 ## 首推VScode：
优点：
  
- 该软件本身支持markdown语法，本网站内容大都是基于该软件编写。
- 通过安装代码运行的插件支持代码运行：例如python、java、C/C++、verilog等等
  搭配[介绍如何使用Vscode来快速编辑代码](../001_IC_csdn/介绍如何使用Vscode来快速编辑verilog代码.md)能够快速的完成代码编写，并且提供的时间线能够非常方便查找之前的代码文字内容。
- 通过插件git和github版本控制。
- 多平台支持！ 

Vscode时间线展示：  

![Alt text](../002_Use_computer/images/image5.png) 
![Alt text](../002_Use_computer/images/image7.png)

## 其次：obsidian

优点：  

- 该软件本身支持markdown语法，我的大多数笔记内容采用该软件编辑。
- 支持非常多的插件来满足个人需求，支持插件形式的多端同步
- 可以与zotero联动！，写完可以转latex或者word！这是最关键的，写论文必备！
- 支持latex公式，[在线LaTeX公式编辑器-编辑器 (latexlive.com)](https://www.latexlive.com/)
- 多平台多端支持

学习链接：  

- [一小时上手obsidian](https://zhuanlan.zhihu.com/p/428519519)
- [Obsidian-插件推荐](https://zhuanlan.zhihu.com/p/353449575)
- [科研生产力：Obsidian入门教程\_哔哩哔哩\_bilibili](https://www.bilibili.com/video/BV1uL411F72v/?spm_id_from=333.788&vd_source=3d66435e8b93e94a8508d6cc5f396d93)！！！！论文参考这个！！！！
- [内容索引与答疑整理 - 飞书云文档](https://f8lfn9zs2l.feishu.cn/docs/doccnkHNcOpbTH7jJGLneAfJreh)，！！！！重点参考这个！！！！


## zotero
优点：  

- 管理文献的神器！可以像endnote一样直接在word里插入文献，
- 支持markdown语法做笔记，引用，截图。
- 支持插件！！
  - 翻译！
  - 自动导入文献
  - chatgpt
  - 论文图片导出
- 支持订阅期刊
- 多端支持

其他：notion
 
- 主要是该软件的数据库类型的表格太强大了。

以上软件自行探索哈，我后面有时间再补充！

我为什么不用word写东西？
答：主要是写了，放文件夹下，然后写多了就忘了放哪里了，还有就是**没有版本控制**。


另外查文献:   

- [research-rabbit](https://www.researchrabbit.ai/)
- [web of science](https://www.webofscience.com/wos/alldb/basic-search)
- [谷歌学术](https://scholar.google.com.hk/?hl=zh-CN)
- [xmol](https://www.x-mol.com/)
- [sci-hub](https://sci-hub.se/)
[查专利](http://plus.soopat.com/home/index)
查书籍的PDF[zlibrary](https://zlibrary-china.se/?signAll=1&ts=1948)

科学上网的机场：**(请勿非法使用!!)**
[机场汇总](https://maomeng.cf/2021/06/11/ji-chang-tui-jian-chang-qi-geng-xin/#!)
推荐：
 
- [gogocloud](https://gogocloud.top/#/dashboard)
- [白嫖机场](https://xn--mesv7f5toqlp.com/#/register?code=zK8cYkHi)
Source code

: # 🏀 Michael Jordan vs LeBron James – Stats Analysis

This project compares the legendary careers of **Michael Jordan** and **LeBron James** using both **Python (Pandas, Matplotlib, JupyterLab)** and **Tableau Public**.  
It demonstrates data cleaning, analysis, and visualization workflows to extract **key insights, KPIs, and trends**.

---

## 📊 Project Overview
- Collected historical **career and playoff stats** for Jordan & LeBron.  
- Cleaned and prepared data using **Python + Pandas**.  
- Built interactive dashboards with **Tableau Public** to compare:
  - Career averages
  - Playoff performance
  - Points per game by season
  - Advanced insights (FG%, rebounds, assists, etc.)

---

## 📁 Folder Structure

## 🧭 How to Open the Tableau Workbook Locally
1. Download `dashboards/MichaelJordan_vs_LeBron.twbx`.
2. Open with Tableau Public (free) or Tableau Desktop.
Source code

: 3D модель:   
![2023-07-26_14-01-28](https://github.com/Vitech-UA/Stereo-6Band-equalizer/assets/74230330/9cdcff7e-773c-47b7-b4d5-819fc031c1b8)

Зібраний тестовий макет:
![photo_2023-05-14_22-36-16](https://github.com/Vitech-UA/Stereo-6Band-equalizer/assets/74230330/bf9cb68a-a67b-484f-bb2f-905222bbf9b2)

▶ _TASK ITEM_:
Produce the whole listing again, exactly as it reads above.

▶ _RESPONSE AREA_:
 ## 首推VScode：
优点：
  
- 该软件本身支持markdown语法，本网站内容大都是基于该软件编写。
- 通过安装代码运行的插件支持代码运行：例如python、java、C/C++、verilog等等
  搭配[介绍如何使用Vscode来快速编辑代码](../001_IC_csdn/介绍如何使用Vscode来快速编辑verilog代码.md)能够快速的完成代码编写，并且提供的时间线能够非常方便查找之前的代码文字内容。
- 通过插件git和github版本控制。
- 多平台支持！ 

Vscode时间线展示：  

![Alt text](../002_Use_computer/images/image5.png) 
![Alt text](../002_Use_computer/images/image7.png)

## 其次：obsidian

优点：  

- 该软件本身支持markdown语法，我的大多数笔记内容采用该软件编辑。
- 支持非常多的插件来满足个人需求，支持插件形式的多端同步
- 可以与zotero联动！，写完可以转latex或者word！这是最关键的，写论文必备！
- 支持latex公式，[在线LaTeX公式编辑器-编辑器 (latexlive.com)](https://www.latexlive.com/)
- 多平台多端支持

学习链接：  

- [一小时上手obsidian](https://zhuanlan.zhihu.com/p/428519519)
- [Obsidian-插件推荐](https://zhuanlan.zhihu.com/p/353449575)
- [科研生产力：Obsidian入门教程\_哔哩哔哩\_bilibili](https://www.bilibili.com/video/BV1uL411F72v/?spm_id_from=333.788&vd_source=3d66435e8b93e94a8508d6cc5f396d93)！！！！论文参考这个！！！！
- [内容索引与答疑整理 - 飞书云文档](https://f8lfn9zs2l.feishu.cn/docs/doccnkHNcOpbTH7jJGLneAfJreh)，！！！！重点参考这个！！！！


## zotero
优点：  

- 管理文献的神器！可以像endnote一样直接在word里插入文献，
- 支持markdown语法做笔记，引用，截图。
- 支持插件！！
  - 翻译！
  - 自动导入文献
  - chatgpt
  - 论文图片导出
- 支持订阅期刊
- 多端支持

其他：notion
 
- 主要是该软件的数据库类型的表格太强大了。

以上软件自行探索哈，我后面有时间再补充！

我为什么不用word写东西？
答：主要是写了，放文件夹下，然后写多了就忘了放哪里了，还有就是**没有版本控制**。


另外查文献:   

- [research-rabbit](https://www.researchrabbit.ai/)
- [web of science](https://www.webofscience.com/wos/alldb/basic-search)
- [谷歌学术](https://scholar.google.com.hk/?hl=zh-CN)
- [xmol](https://www.x-mol.com/)
- [sci-hub](https://sci-hub.se/)
[查专利](http://plus.soopat.com/home/index)
查书籍的PDF[zlibrary](https://zlibrary-china.se/?signAll=1&ts=1948)

科学上网的机场：**(请勿非法使用!!)**
[机场汇总](https://maomeng.cf/2021/06/11/ji-chang-tui-jian-chang-qi-geng-xin/#!)
推荐：
 
- [gogocloud](https://gogocloud.top/#/dashboard)
- [白嫖机场](https://xn--mesv7f5toqlp.com/#/register?code=zK8cYkHi)
Source code

: # 🏀 Michael Jordan vs LeBron James – Stats Analysis

This project compares the legendary careers of **Michael Jordan** and **LeBron James** using both **Python (Pandas, Matplotlib, JupyterLab)** and **Tableau Public**.  
It demonstrates data cleaning, analysis, and visualization workflows to extract **key insights, KPIs, and trends**.

---

## 📊 Project Overview
- Collected historical **career and playoff stats** for Jordan & LeBron.  
- Cleaned and prepared data using **Python + Pandas**.  
- Built interactive dashboards with **Tableau Public** to compare:
  - Career averages
  - Playoff performance
  - Points per game by season
  - Advanced insights (FG%, rebounds, assists, etc.)

---

## 📁 Folder Structure

## 🧭 How to Open the Tableau Workbook Locally
1. Download `dashboards/MichaelJordan_vs_LeBron.twbx`.
2. Open with Tableau Public (free) or Tableau Desktop.
Source code

: 3D модель:   
![2023-07-26_14-01-28](https://github.com/Vitech-UA/Stereo-6Band-equalizer/assets/74230330/9cdcff7e-773c-47b7-b4d5-819fc031c1b8)

Зібраний тестовий макет:
![photo_2023-05-14_22-36-16](https://github.com/Vitech-UA/Stereo-6Band-equalizer/assets/74230330/bf9cb68a-a67b-484f-bb2f-905222bbf9b2)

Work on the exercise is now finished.